|"It was used as a tool to teach the glories of the proletariat work ethic to school children, along with 'trade is icky, and so are the vegetables at the supermarket.'"|
I saw nothing in the White House puffery about a "proletarian work ethic," whatever that is. (Work on a physical task in front of you, with your own hands, can indeed be satisfying. What exactly is wrong about that?)
Nor about "trade is icky," although, yes, Mrs. O was praising knowing more about what you eat and where it comes from. (The fad for overpaying to be "organic" is self-correcting, like much else, in harder times.)
If that's dangerous or duplicitous, then the Obamas have lots of company, because such gardening is on a pronounced upswing, even in this nascent Depression.
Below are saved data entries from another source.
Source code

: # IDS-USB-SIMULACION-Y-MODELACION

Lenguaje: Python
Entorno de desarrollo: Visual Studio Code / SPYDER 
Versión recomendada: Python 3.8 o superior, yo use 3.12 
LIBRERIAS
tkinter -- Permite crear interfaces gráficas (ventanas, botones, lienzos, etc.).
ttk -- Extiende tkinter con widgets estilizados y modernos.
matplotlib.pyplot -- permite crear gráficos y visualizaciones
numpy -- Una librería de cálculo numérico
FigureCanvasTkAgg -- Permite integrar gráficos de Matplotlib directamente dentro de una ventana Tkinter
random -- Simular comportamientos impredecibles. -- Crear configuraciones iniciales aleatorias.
Burpee Seeds is doing record business, as are garden-supply centers. If anything, the White House is "leading" something it didn't start, hardly a new phenomenon.
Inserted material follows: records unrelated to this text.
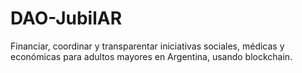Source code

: # DAO-JubilAR
Financiar, coordinar y transparentar iniciativas sociales, médicas y económicas para adultos mayores en Argentina, usando blockchain.
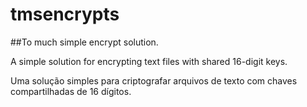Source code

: # tmsencrypts
##To much simple encrypt solution.

A simple solution for encrypting text files with shared 16-digit keys.

Uma solução simples para criptografar arquivos de texto com chaves compartilhadas de 16 dígitos.

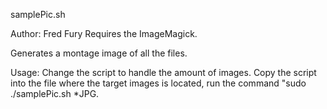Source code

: samplePic.sh

Author: Fred Fury
Requires the ImageMagick.

Generates a montage image of all the files.

Usage: 
Change the script to handle the amount of images.
Copy the script into the file where the target images is located, run the command "sudo ./samplePic.sh *JPG.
Nothing is directed here at Teresa in particular, or anyone else, but I have to ask:
Doesn't carping about things like this add greatly to the broader perception of Objectivist types as being incessant moralizers? Isn't anything — Peikoff's absurd fulminations in "Fact and Value" notwithstanding — part of the realm of the morally optional?
Let the Obamas have their fresh tomatoes. The Carters had their solar panels. Nixon had his guards costumed as if in an operetta. Kennedy had a swimming pool, since removed. These are small things, really. To allude to an insight of Rand's character Leo, let's talk about their lions of destruction, not their lice.